Stored entries:
= = = = = = =

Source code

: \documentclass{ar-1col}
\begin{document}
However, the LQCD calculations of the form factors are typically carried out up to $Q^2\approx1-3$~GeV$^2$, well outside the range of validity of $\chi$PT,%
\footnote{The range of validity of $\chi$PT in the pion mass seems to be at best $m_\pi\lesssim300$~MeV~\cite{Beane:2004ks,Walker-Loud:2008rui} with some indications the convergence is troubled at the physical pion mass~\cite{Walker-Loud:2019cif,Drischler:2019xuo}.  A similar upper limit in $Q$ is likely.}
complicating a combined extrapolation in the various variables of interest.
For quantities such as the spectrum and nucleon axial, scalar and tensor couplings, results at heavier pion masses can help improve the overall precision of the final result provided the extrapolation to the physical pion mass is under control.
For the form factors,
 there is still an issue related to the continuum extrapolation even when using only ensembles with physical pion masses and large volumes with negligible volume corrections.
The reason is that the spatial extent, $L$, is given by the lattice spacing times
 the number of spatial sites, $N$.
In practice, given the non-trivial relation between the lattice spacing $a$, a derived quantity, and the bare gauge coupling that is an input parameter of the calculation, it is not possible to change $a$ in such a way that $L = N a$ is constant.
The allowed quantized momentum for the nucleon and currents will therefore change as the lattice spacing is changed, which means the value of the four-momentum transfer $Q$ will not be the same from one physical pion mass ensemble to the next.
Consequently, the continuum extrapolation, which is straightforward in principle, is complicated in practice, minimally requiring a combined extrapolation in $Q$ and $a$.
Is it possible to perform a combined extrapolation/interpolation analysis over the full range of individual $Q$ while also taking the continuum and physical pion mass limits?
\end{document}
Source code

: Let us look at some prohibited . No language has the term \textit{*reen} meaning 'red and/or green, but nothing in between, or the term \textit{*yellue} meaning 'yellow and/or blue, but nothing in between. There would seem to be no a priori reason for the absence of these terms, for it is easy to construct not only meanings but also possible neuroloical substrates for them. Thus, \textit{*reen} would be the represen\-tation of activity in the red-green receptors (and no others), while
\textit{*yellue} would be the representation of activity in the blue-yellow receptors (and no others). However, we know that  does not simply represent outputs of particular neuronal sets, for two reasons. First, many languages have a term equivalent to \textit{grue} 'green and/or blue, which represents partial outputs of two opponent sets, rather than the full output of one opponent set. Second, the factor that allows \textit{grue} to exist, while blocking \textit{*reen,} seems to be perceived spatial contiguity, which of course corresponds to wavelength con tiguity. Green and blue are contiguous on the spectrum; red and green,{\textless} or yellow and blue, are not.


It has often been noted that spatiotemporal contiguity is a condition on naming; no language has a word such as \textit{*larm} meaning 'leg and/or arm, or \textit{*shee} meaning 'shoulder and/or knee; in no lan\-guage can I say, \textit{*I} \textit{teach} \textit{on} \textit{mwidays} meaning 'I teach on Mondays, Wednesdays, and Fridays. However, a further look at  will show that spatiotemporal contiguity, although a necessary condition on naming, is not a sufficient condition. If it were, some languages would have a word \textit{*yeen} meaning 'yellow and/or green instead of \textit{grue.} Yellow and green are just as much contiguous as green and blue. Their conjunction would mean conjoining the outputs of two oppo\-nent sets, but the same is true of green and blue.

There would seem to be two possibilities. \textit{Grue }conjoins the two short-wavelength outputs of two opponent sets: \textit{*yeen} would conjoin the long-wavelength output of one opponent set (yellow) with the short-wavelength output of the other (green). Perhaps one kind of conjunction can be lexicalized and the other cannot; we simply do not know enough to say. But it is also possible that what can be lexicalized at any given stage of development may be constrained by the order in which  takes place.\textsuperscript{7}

= = = = = = =

* What is being asked: Where does the string "possible" appear in the records? Copy every line that holds it.

* Written reply:
In practice, given the non-trivial relation between the lattice spacing $a$, a derived quantity, and the bare gauge coupling that is an input parameter of the calculation, it is not possible to change $a$ in such a way that $L = N a$ is constant.
Is it possible to perform a combined extrapolation/interpolation analysis over the full range of individual $Q$ while also taking the continuum and physical pion mass limits?
: Let us look at some prohibited . No language has the term \textit{*reen} meaning 'red and/or green, but nothing in between, or the term \textit{*yellue} meaning 'yellow and/or blue, but nothing in between. There would seem to be no a priori reason for the absence of these terms, for it is easy to construct not only meanings but also possible neuroloical substrates for them. Thus, \textit{*reen} would be the represen\-tation of activity in the red-green receptors (and no others), while
There would seem to be two possibilities. \textit{Grue }conjoins the two short-wavelength outputs of two opponent sets: \textit{*yeen} would conjoin the long-wavelength output of one opponent set (yellow) with the short-wavelength output of the other (green). Perhaps one kind of conjunction can be lexicalized and the other cannot; we simply do not know enough to say. But it is also possible that what can be lexicalized at any given stage of development may be constrained by the order in which  takes place.\textsuperscript{7}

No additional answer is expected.